Hi
I'd like some feedback on how I'd like to solve the following sharding problem
I have a collection that will eventually become big
Average document size is 1.5kb
Every year 30 Million documents will be indexed
Data come from different document producers (a person, owner of his documents)
and queries are almost always performed by a document producer who can only
query his own document. So shard by document producer seems a good choice
there are 3 types of doc producer
type A,
cardinality 105 (there are 105 producers of this type)

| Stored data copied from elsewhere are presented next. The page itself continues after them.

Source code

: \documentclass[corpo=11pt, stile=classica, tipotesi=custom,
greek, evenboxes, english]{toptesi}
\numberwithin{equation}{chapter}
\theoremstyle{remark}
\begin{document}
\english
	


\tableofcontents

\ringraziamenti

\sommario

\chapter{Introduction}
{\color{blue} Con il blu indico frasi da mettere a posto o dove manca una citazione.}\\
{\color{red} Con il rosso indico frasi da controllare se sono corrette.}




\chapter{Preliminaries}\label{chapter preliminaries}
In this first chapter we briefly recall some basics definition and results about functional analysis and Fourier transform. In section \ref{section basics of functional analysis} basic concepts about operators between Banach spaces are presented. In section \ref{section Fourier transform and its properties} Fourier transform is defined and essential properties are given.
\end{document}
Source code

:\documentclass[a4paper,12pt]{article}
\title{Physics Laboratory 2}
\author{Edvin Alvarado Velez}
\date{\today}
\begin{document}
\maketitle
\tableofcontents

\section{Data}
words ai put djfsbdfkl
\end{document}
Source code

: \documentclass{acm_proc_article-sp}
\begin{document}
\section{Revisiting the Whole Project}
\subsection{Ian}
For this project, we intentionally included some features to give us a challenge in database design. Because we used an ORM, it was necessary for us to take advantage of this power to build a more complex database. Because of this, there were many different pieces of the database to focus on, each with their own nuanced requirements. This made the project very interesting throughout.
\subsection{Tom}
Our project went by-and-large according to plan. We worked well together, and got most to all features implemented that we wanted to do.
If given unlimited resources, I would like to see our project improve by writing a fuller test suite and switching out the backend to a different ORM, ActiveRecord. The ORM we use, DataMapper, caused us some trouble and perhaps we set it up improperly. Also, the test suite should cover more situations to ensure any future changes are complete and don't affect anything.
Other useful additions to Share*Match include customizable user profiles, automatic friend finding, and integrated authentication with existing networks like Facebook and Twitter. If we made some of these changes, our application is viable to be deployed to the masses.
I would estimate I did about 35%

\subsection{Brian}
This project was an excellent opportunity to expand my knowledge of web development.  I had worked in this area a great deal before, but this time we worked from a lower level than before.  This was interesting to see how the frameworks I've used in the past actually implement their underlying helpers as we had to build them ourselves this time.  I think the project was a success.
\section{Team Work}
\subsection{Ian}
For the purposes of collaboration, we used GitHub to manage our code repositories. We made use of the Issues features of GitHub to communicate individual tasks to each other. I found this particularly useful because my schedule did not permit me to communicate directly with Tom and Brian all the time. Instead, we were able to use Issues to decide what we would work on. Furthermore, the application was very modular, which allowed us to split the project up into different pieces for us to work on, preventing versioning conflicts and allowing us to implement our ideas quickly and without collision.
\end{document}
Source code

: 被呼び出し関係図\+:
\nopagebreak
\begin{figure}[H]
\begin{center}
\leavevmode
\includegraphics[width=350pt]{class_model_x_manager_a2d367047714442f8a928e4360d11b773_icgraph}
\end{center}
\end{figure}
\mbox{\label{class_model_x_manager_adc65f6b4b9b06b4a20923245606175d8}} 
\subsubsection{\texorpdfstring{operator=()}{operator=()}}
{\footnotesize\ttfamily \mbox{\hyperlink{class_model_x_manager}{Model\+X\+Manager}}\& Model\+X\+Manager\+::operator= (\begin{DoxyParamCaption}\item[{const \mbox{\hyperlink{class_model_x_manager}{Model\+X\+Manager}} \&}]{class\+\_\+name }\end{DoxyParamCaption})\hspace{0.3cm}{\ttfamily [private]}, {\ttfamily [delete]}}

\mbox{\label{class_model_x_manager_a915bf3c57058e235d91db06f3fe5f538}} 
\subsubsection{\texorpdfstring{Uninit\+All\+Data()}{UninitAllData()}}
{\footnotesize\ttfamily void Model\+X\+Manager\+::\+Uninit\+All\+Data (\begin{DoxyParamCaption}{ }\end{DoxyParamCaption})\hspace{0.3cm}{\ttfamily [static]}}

produce 17M docs/year (the aggregated production af all type A producers)
type B
cardinality ~10k
produce 4M docs/year
type C
cardinality ~10M
produce 9M docs/year
I'm thinking about
use compositeId ( solrDocId = producerId!docId ) to send all docs of the same
producer to the same shards. When a shard becomes too large I can use shard
splitting.
problems
-documents from type A producers could be oddly distributed among shards,
because hashing doesn't work well on small numbers (105) see Appendix
As a solution I could do this when a new typeA producer (producerA1) arrives:
1) client app: generate a producer code
2) client app: simulate murmurhashing and shard assignment
3) client app: check shard assignment is optimal (producer code is assigned to
the shard with the least type A producers) otherwise goto 1) and try with
another code
when I add documents or perform searches for producerA1 I use it's producer
code respectively in the compositeId or in the route parameter
What do you think?
-----------Appendix: murmurhash shard assignment
simulation-----------------------
import mmh3
hashes = [mmh3.hash(str(i))>>16 for i in xrange(105)]
num_shards = 16
shards = [0]*num_shards
for hash in hashes:
idx = hash % num_shards
shards[idx] += 1
print shards
print sum(shards)
-------------
result: [4, 10, 6, 7, 8, 6, 7, 8, 11, 1, 8, 5, 6, 5, 5, 8]
so with 16 shards and 105 shard keys I can have
shards with 1 key
shards with 11 keys